Michigan public universities are still cheaper than most private schools; other states’ public universities that are such a bargain for their residents are pricey for out-of-state students.

U-M student Twist cut right to the basic market economics:

“When there’s a cut in (state) funding, the universities pass the burden to the students. Here’s 45,000 students who can pay more tuition. And if they don’t want to pay more tuition, there are 45,000 more waiting to get in.”

"The demand is high not because it is a value, but because the market is telling students that it's still a better idea to go to college and pay the tuition than not," said Jane Wellman, executive director of the Delta Project on Postsecondary Education Costs in Washington, D.C. "Everybody's got to have some sort of post-secondary education."

But rising costs at public universities are "hurting the students having to pay the higher tuitions and taking on debt levels that are unsustainable," she said. "Tuitions are going up and (university) budgets are being cut at the same time; students are paying for more and actually getting less; the money is not showing up in the classroom; the quality of what's being offered is probably at a breaking point."

A modest proposal

The cumulative result of years of decisions at the State Capitol is a huge divide between Michigan and the rest of America. Just to reach the middle of the pack in per-capita spending on universities, Michigan would need to increase higher education funding by 56 percent; to reach the top 10, the state would need to almost double the $1.26 billion it now spends on universities.
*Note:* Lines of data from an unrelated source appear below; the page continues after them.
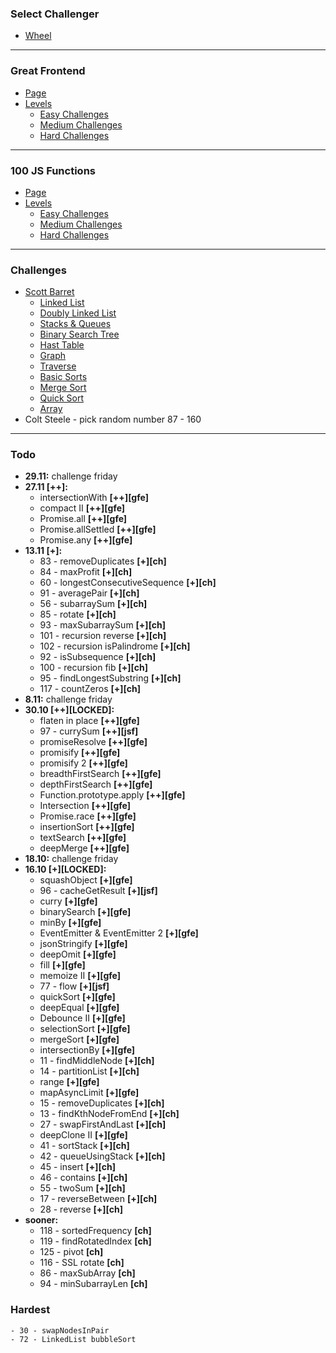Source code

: ### Select Challenger

-   [Wheel](https://wheelofnames.com/ufx-eyc)

---

### Great Frontend

-   [Page](https://www.greatfrontend.com/prepare)
-   [Levels](https://wheelofnames.com/j6k-rbs)
    -   [Easy Challenges](https://wheelofnames.com/5vr-crv)
    -   [Medium Challenges](https://wheelofnames.com/nwh-f7a)
    -   [Hard Challenges](https://wheelofnames.com/gfw-3jv)

---

### 100 JS Functions

-   [Page](https://www.100jsfunctions.com/exercises)
-   [Levels](https://wheelofnames.com/j6k-rbs)
    -   [Easy Challenges](https://wheelofnames.com/3ba-d6s)
    -   [Medium Challenges](https://wheelofnames.com/38u-urz)
    -   [Hard Challenges](https://wheelofnames.com/wpm-kk7)

---

### Challenges

-   [Scott Barret](https://wheelofnames.com/gqm-58f)
    -   [Linked List](https://wheelofnames.com/awm-3up)
    -   [Doubly Linked List](https://wheelofnames.com/bak-68v)
    -   [Stacks & Queues](https://wheelofnames.com/nrf-xwc)
    -   [Binary Search Tree](https://wheelofnames.com/ytv-t46)
    -   [Hast Table](https://wheelofnames.com/9mx-adf)
    -   [Graph](https://wheelofnames.com/zvn-cqe)
    -   [Traverse](https://wheelofnames.com/q5v-emv)
    -   [Basic Sorts](https://wheelofnames.com/njs-g29)
    -   [Merge Sort](https://wheelofnames.com/bty-cdz)
    -   [Quick Sort](https://wheelofnames.com/aa6-ffe)
    -   [Array](https://wheelofnames.com/efx-kn2)
-   Colt Steele - pick random number 87 - 160

---

### Todo

-   **29.11:** challenge friday
-   **27.11 [++]:**
    -   intersectionWith **[++][gfe]**
    -   compact II **[++][gfe]**
    -   Promise.all **[++][gfe]**
    -   Promise.allSettled **[++][gfe]**
    -   Promise.any **[++][gfe]**
-   **13.11 [+]:**
    -   83 - removeDuplicates **[+][ch]**
    -   84 - maxProfit **[+][ch]**
    -   60 - longestConsecutiveSequence **[+][ch]**
    -   91 - averagePair **[+][ch]**
    -   56 - subarraySum **[+][ch]**
    -   85 - rotate **[+][ch]**
    -   93 - maxSubarraySum **[+][ch]**
    -   101 - recursion reverse **[+][ch]**
    -   102 - recursion isPalindrome **[+][ch]**
    -   92 - isSubsequence **[+][ch]**
    -   100 - recursion fib **[+][ch]**
    -   95 - findLongestSubstring **[+][ch]**
    -   117 - countZeros **[+][ch]**
-   **8.11:** challenge friday
-   **30.10 [++][LOCKED]:**
    -   flaten in place **[++][gfe]**
    -   97 - currySum **[++][jsf]**
    -   promiseResolve **[++][gfe]**
    -   promisify **[++][gfe]**
    -   promisify 2 **[++][gfe]**
    -   breadthFirstSearch **[++][gfe]**
    -   depthFirstSearch **[++][gfe]**
    -   Function.prototype.apply **[++][gfe]**
    -   Intersection **[++][gfe]**
    -   Promise.race **[++][gfe]**
    -   insertionSort **[++][gfe]**
    -   textSearch **[++][gfe]**
    -   deepMerge **[++][gfe]**
-   **18.10:** challenge friday
-   **16.10 [+][LOCKED]:**
    -   squashObject **[+][gfe]**
    -   96 - cacheGetResult **[+][jsf]**
    -   curry **[+][gfe]**
    -   binarySearch **[+][gfe]**
    -   minBy **[+][gfe]**
    -   EventEmitter & EventEmitter 2 **[+][gfe]**
    -   jsonStringify **[+][gfe]**
    -   deepOmit **[+][gfe]**
    -   fill **[+][gfe]**
    -   memoize II **[+][gfe]**
    -   77 - flow **[+][jsf]**
    -   quickSort **[+][gfe]**
    -   deepEqual **[+][gfe]**
    -   Debounce II **[+][gfe]**
    -   selectionSort **[+][gfe]**
    -   mergeSort **[+][gfe]**
    -   intersectionBy **[+][gfe]**
    -   11 - findMiddleNode **[+][ch]**
    -   14 - partitionList **[+][ch]**
    -   range **[+][gfe]**
    -   mapAsyncLimit **[+][gfe]**
    -   15 - removeDuplicates **[+][ch]**
    -   13 - findKthNodeFromEnd **[+][ch]**
    -   27 - swapFirstAndLast **[+][ch]**
    -   deepClone II **[+][gfe]**
    -   41 - sortStack **[+][ch]**
    -   42 - queueUsingStack **[+][ch]**
    -   45 - insert **[+][ch]**
    -   46 - contains **[+][ch]**
    -   55 - twoSum **[+][ch]**
    -   17 - reverseBetween **[+][ch]**
    -   28 - reverse **[+][ch]**
-   **sooner:**
    -   118 - sortedFrequency **[ch]**
    -   119 - findRotatedIndex **[ch]**
    -   125 - pivot **[ch]**
    -   116 - SSL rotate **[ch]**
    -   86 - maxSubArray **[ch]**
    -   94 - minSubarrayLen **[ch]**

### Hardest

    - 30 - swapNodesInPair
    - 72 - LinkedList bubbleSort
That could mean more taxes (reaching the top 10 in per-capita funding would mean an extra $154 per Michigan resident). It could mean reordering priorities (The $1.7 billion business tax cut passed in 2011 far exceeds the current higher education budget).

"At the end of the day, we still have one of the finest sets of universities in the country," said CMU's Ross. "It's a jewel. And we have to protect the jewel."

Protecting higher education is cheaper than you might think. Consider this: Cutting $1,000 from the annual cost of attending Michigan’s public universities for every full-time, in-state student, would cost each state resident $23, according to the House Fiscal Agency’s Kyle Jen.

That’s 44 cents a week.

Double that – with every resident paying roughly the price of a candy bar more weekly toward higher education – and students would graduate with a bachelor’s degree with $8,000 less debt than they do now.

Duderstadt isn’t hopeful. Other states are beginning to cut back on higher education funding. California’s vaunted state universities suffered a massive cut this year. Florida public universities have raised tuition by 15 percent four years in a row. At the University of North Carolina, Caroline Robinson took part in tuition strikes to protest proposed increases in student costs.

Duderstadt believes public universities will be indistinguishable from private universities by the time today’s college students have children enrolled at MSU.

College cousins Twist and Robinson don't have to imagine the economic angst that will cause. “The way we’ve talked about college has always been different because Barbara has always had to deal with debt,” said Robinson. “That debt could affect the way she looks in the job market, whether she rents or buys, whether she has a roommate, what kind of car she drives. It changes everything.

“Barbara will be stronger emotionally because of it,’ Robinson said. “But it didn’t have to be this way.”

*Editor's note: Matt McLogan serves on Bridge Magazine's Board of Advisers.